THE DATA:
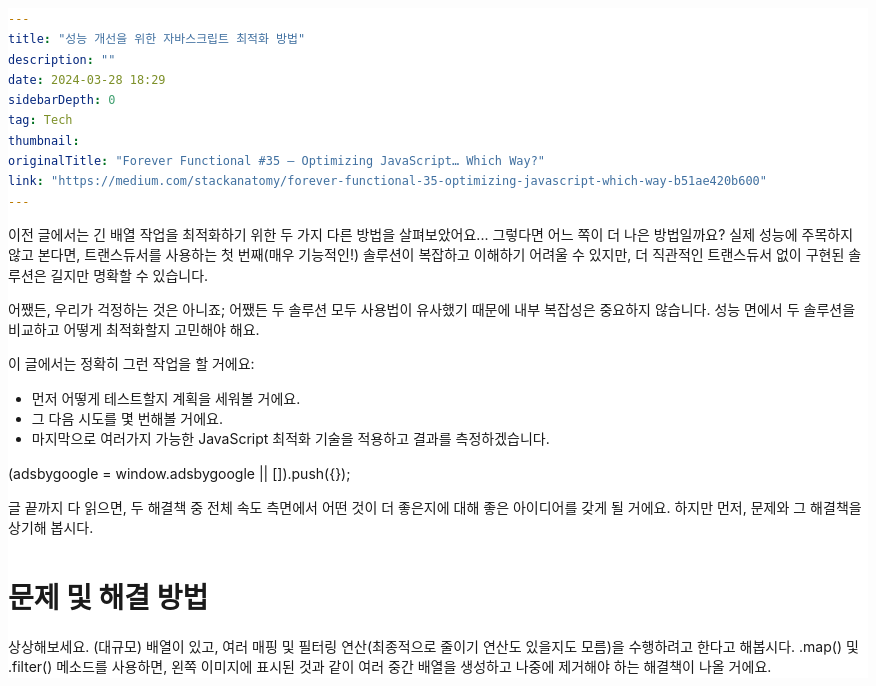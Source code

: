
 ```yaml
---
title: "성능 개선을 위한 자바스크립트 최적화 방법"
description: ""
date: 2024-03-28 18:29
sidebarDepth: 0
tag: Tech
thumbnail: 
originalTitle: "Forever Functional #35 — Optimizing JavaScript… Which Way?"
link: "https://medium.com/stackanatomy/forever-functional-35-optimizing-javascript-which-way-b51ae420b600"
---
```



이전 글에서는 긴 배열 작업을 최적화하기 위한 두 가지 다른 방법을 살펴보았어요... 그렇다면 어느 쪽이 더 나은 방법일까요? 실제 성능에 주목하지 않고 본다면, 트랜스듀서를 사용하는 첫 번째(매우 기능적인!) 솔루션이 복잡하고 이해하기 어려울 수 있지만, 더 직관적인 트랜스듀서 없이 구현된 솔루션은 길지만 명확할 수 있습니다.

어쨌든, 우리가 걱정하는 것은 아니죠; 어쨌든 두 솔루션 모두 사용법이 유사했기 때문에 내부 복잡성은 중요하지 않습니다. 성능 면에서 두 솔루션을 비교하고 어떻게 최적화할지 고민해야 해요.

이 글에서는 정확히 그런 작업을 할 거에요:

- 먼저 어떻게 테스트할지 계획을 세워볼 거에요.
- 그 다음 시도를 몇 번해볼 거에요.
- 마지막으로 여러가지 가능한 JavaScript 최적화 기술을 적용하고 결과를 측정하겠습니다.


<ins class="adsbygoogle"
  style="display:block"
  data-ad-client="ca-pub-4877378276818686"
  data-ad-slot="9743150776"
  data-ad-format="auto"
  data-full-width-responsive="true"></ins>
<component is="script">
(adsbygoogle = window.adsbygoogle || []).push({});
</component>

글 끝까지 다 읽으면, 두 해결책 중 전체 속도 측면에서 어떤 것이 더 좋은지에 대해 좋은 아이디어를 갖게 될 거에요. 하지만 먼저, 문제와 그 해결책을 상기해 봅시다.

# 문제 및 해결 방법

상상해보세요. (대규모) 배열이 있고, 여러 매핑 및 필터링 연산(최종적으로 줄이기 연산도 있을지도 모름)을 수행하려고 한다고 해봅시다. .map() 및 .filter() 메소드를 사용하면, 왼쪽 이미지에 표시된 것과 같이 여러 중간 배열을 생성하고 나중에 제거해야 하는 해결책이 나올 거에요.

TO DO: Some lines in the data above hold the string "adsbygoogle". Find and copy each of them.

WRITTEN ANSWER:
<ins class="adsbygoogle"
(adsbygoogle = window.adsbygoogle || []).push({});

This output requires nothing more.